Cats are definitely creatures of comfort and habit. And most of them do not respond well to changes. Toby and Timba have had a major change recently. I have moved from one rooming situation to another, and the one that I am in now is only temporary until my new apartment becomes available. So Toby and Timba have a new human roommate and a completely new apartment, which includes sights and sounds and smells oh my!
Timba, ever the adventurer, has adapted well. He curiously walks about the apartment, acquainting himself with all surfaces and rubbing his scent on anything worthy of his special marking. He has even laid down beside my new roommate and doesn’t flinch, run, or hide when she initiates interaction.
Toby on the other hand, is a different story. They are as night and day in basic personality, and with regards to changes. As a Russian Blue, Toby has a special dislike of change, and he has let me know quite plainly that he is in no way happy with my life-altering, world-shattering decision. He communicates via non-communication. He is incognito, MIA, under the chair or under the bed. All day. Every day. For 2 days now. He has come out at night, behind the closed door bedroom, and for a night I thought ‘old Toby’ was back. He brushed against me, leaned into the petting, sat in my arms, and curled up like he did as a kitten – in the crook of my arm while I lay on my side.

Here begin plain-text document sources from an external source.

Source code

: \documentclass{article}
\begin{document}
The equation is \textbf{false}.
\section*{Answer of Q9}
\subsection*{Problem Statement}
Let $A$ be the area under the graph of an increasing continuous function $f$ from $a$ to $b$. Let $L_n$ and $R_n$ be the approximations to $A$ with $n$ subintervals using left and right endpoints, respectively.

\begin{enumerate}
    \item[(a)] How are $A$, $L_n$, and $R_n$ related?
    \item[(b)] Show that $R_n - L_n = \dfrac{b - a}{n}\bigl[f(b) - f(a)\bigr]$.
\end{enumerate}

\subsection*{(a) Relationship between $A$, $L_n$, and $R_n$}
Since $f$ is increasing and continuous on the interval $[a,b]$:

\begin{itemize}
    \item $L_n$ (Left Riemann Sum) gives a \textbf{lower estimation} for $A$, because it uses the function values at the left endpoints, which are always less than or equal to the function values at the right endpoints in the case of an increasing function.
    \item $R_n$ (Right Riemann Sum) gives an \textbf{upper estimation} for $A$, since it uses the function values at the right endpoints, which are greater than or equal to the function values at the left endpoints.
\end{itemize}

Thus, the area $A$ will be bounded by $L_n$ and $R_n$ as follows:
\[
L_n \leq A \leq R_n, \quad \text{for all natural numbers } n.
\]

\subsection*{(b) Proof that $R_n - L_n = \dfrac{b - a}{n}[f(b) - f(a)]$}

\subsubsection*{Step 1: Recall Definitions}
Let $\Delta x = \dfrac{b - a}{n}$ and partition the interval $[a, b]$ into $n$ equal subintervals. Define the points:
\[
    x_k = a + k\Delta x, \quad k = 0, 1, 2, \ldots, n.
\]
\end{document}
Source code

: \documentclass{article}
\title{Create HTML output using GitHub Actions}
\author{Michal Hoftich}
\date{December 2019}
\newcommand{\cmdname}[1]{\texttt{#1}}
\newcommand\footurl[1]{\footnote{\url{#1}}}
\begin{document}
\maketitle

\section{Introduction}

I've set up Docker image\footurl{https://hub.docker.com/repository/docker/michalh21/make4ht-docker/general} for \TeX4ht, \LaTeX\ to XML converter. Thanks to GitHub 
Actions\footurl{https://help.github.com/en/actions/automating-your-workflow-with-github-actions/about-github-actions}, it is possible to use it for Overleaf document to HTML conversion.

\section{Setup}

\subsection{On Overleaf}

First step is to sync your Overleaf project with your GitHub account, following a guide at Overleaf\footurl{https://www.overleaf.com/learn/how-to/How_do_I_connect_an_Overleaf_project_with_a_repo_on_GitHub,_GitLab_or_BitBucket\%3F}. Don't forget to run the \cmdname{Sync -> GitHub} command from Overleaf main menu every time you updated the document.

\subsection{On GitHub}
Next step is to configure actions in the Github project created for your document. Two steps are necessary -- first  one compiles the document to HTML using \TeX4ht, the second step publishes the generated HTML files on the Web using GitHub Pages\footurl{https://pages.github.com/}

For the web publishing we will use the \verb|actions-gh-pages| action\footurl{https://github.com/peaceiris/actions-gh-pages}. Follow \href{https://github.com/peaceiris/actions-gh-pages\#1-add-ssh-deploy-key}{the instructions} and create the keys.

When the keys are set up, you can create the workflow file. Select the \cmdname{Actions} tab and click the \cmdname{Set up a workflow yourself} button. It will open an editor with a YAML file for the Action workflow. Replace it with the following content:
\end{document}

That was Saturday night. Then came Sunday: no Toby all day. Sunday night was similar to Saturday night, but with a bit of Timba-induced twist. Timba, who has thusfar been calm and accepting of Toby’s reticence, decided enough is enough. It’s time to quit your sulking and come out and play Tobias! Behind closed doors became the setting of a romper room gone awry. It is unknown how many times I awoke in the night to hisses and growls and frantic racing over my (thankfully) covered body.
Now Monday has come and nearly gone, and Toby remains under the bed as of 10pm. He is not a happy camper to say the least. It took him 2 months or more to get to a mild acceptance of Timba. I fear that just as he is coming around at this apartment, it will be time to move into the new and permanent apartment. Poor, poor Tobias. I wonder what his diary would look like?
Probably a bunch of hiss words, spiteful spraying, the paper shredded just enough to show anger while still making the words legible.
Sleep well little guy. I may see you again in the middle of the night.
P.S. Yes, Timba will be in there with us. Again.